(Collected data entries)

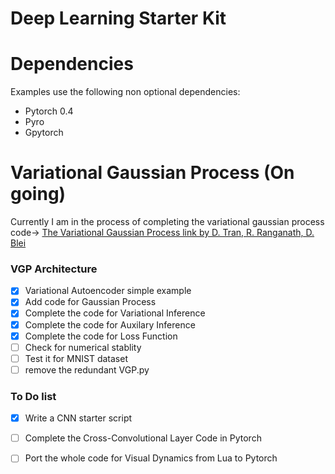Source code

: Deep Learning Starter Kit
=====

Dependencies
=============
Examples use the following non optional dependencies:
- Pytorch 0.4
- Pyro 
- Gpytorch  

Variational Gaussian Process (On going)
=============
Currently I am in the process of completing the variational gaussian process code-> [The Variational Gaussian Process link by D. Tran, R. Ranganath, D. Blei](https://arxiv.org/abs/1511.06499)

### VGP Architecture

- [x] Variational Autoencoder simple example
- [x] Add code for Gaussian Process
- [x] Complete the code for Variational Inference
- [x] Complete the code for Auxilary Inference
- [x] Complete the code for Loss Function
- [ ] Check for numerical stablity
- [ ] Test it for MNIST dataset
- [ ] remove the redundant VGP.py

### To Do list

- [x] Write a CNN starter script
- [ ] Complete the Cross-Convolutional Layer Code in Pytorch
- [ ] Port the whole code for Visual Dynamics from Lua to Pytorch

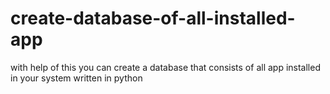 # create-database-of-all-installed-app
with help of this you can create a database that consists of all app installed in your system 
written  in python
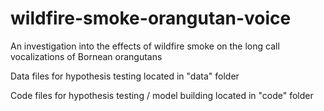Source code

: # wildfire-smoke-orangutan-voice
An investigation into the effects of wildfire smoke on the long call vocalizations of Bornean orangutans

Data files for hypothesis testing located in "data" folder

Code files for hypothesis testing / model building located in "code" folder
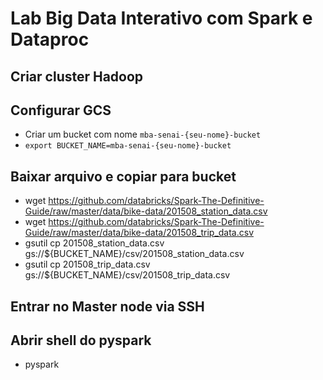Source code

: # Lab Big Data Interativo com Spark e Dataproc

## Criar cluster Hadoop 

## Configurar GCS

* Criar um bucket com nome `mba-senai-{seu-nome}-bucket`
* `export BUCKET_NAME=mba-senai-{seu-nome}-bucket`

## Baixar arquivo e copiar para bucket

* wget https://github.com/databricks/Spark-The-Definitive-Guide/raw/master/data/bike-data/201508_station_data.csv
* wget https://github.com/databricks/Spark-The-Definitive-Guide/raw/master/data/bike-data/201508_trip_data.csv
* gsutil cp 201508_station_data.csv gs://${BUCKET_NAME}/csv/201508_station_data.csv
* gsutil cp 201508_trip_data.csv gs://${BUCKET_NAME}/csv/201508_trip_data.csv

## Entrar no Master node via SSH

## Abrir shell do pyspark

* pyspark
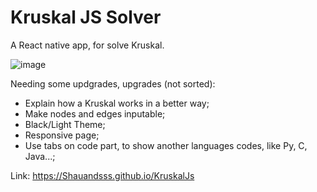 # Kruskal JS Solver

A React native app, for solve Kruskal.

![image](https://user-images.githubusercontent.com/51674001/114841282-83f84400-9d8c-11eb-8464-d24437c41ef5.png)



Needing some updgrades, upgrades (not sorted): 

- Explain how a Kruskal works in a better way;
- Make nodes and edges inputable;
- Black/Light Theme;
- Responsive page;
- Use tabs on code part, to show another languages codes, like Py, C, Java...;

Link: https://Shauandsss.github.io/KruskalJs
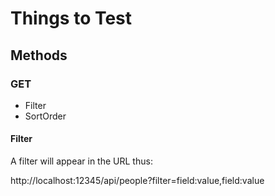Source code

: ﻿# Things to Test

## Methods

### GET

- Filter
- SortOrder

#### Filter

A filter will appear in the URL thus:

http://localhost:12345/api/people?filter=field:value,field:value
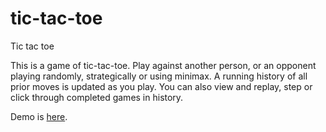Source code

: # tic-tac-toe
 Tic tac toe

This is a game of tic-tac-toe. Play against another person, or an opponent playing randomly, strategically or using minimax. A running history of all prior moves is updated as you play. You can also view and replay, step or click through completed games in history.

Demo is [here](https://tic-tac-toe-8.netlify.app/).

TASK TO CARRY OUT. The answer must be an exact copy of the lines above, from the start of the records through the line with "- [x] Complete the code for Variational", and of nothing else; no pictures belong in it.

REPLY.
Source code

: Deep Learning Starter Kit
=====

Dependencies
=============
Examples use the following non optional dependencies:
- Pytorch 0.4
- Pyro 
- Gpytorch  

Variational Gaussian Process (On going)
=============
Currently I am in the process of completing the variational gaussian process code-> [The Variational Gaussian Process link by D. Tran, R. Ranganath, D. Blei](https://arxiv.org/abs/1511.06499)

### VGP Architecture

- [x] Variational Autoencoder simple example
- [x] Add code for Gaussian Process
- [x] Complete the code for Variational Inference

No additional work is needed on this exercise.